Search code examples
pythonspacynamed-entity-recognition

How can I make SpaCy recognize all my given entities


I have quite a list of patterns in JSONL format that I loaded and added to the entity ruler

new_ruler = EntityRuler(nlp).from_disk(project_path + "data/skill_patterns.jsonl")
nlp.add_pipe(new_ruler)

When I print the results: print([(ent.text, ent.label_) for ent in doc.ents]) My output is:

[('data science','SKILL|data-science'), ('CV', 'ORG'), ('Kandidaat', 'FAC'), ('één', 'CARDINAL'), ('LSTM',
 'ORG'), ('Parts', 'GPE'), ('Speech', 'GPE'), ('POS', 'ORG'), ('Entity Recognition', 'ORG'), 
('NER', 'ORG'), ('Word2vec', 'ORG'), ('GloVe', 'ORG'), ('Recursive', 'NORP'), ('Neural Networks', 'ORG'),
 ('Ensemble', 'PERSON'), ('Dynamic', 'NORP'), ('Intent detection', 'PERSON'), ('Phrase matching.-', 'ORG'),
 ('Microsoft', 'NORP'), ('Azure.-', 'ORG'), ('één', 'CARDINAL'), ('Python', 'WORK_OF_ART'),
 ('Pytorch', 'GPE'), ('Django', 'GPE'), ('GoLanguage.-', 'GPE'), ('Kandidaat', 'FAC'), ('1 november 2020', 'DATE')]

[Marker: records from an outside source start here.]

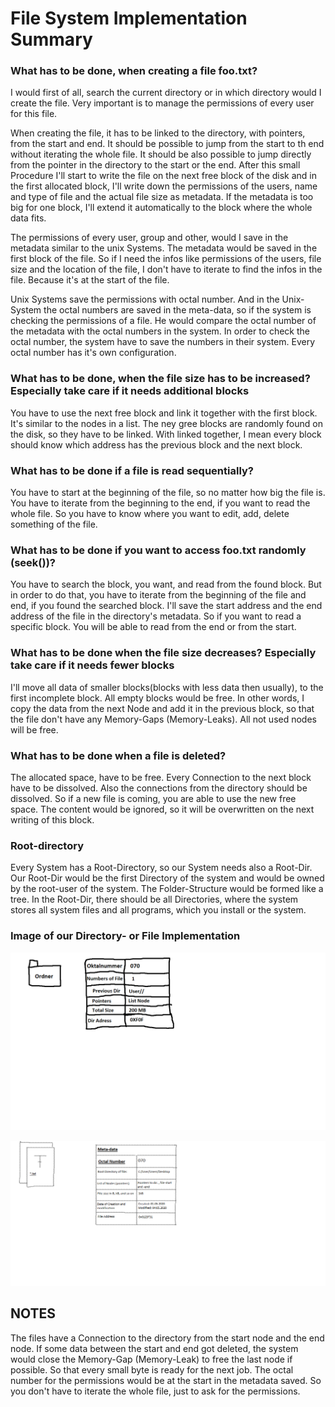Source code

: # File System Implementation Summary

### What has to be done, when creating a file foo.txt?
I would first of all, search the current directory or in which directory would I create the file. Very important is to manage the permissions of every user for this file.

When creating the file, it has to be linked to the directory, with pointers, from the start and end.
It should be possible to jump from the start to th end without iterating the whole file.
It should be also possible to jump directly from the pointer in the directory to the start or the end.
After this small Procedure I'll start to write the file on the next free block of the disk and in the first allocated block, I'll write down the permissions of the users, name and type of file and the actual file size as metadata.
If the metadata is too big for one block, I'll extend it automatically to the block where the whole data fits.

The permissions of every user, group and other, would I save in the metadata similar to the unix Systems.
The metadata would be saved in the first block of the file.
So if I need the infos like permissions of the users, file size and the location of the file, I don't have to iterate to find the infos in the file.
Because it's at the start of the file.

Unix Systems save the permissions with octal number. And in the Unix-System the octal numbers are saved in the meta-data, so if the system is checking the permissions of a file. He would compare the octal number of the metadata with the octal numbers in the system.
In order to check the octal number, the system have to save the numbers in their system.
Every octal number has it's own configuration.


### What has to be done, when the file size has to be increased? Especially take care if it needs additional blocks

You have to use the next free block and link it together with the first block.
It's similar to the nodes in a list.
The ney gree blocks are randomly found on the disk, so they have to be linked.
With linked together, I mean every block should know which address has the previous block and the next block.


### What has to be done if a file is read sequentially?
You have to start at the beginning of the file, so no matter how big the file is. You have to iterate from the beginning to the end, if you want to read the whole file.
So you have to know where you want to edit, add, delete something of the file.


### What has to be done if you want to access foo.txt randomly (seek())?
You have to search the block, you want, and read from the found block.
But in order to do that, you have to iterate from the beginning of the file and end, if you found the searched block.
I'll save the start address and the end address of the file in the directory's metadata.
So if you want to read a specific block. You will be able to read from the end or from the start.


### What has to be done when the file size decreases? Especially take care if it needs fewer blocks
I'll move all data of smaller blocks(blocks with less data then usually), to the first incomplete block. All empty blocks would be free.
In other words, I copy the data from the next Node and add it in the previous block, so that the file don't have any Memory-Gaps (Memory-Leaks).
All not used nodes will be free.


### What has to be done when a file is deleted?
The allocated space, have to be free.
Every Connection to the next block have to be dissolved.
Also the connections from the directory should be dissolved.
So if a new file is coming, you are able to use the new free space.
The content would be ignored, so it will be overwritten on the next writing of this block.

### Root-directory

Every System has a Root-Directory, so our System needs also a Root-Dir.
Our Root-Dir would be the first Directory of the system and would be owned by the root-user of the system.
The Folder-Structure would be formed like a tree.
In the Root-Dir, there should be all Directories, where the system stores all system files and all programs, which you install or the system.


### Image of our Directory- or File Implementation

![](images/Directory.jpg)

![](images/Files.png)

NOTES
-----
The files have a Connection to the directory from the start node and the end node.
If some data between the start and end got deleted, the system would close the Memory-Gap (Memory-Leak) to free the last node if possible.
So that every small byte is ready for the next job.
The octal number for the permissions would be at the start in the metadata saved.
So you don't have to iterate the whole file, just to ask for the permissions.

Now I know for a fact that for example ('Pytorch', 'GPE') or ('Django', 'GPE') are in my pattern list and should be recognized as SKILL instead of the entities they got assigned now. This goes for quite a few other 'skills' as well.

{"label":"SKILL|django","pattern":[{"LOWER":"django"}]}
{"label":"SKILL|pytorch","pattern":[{"LOWER":"pytorch"}]}

Is there someone that knows why it does not adhere to my self created entities?

Is there a way that I can prioritize my entities above the ones already in the model?

Thanks!


Solution

  • I've found a solution.

    By adding the new_ruler before the NER (after parser) in the pipeline, it gives the created entities priority

    nlp.add_pipe(new_ruler, after='parser')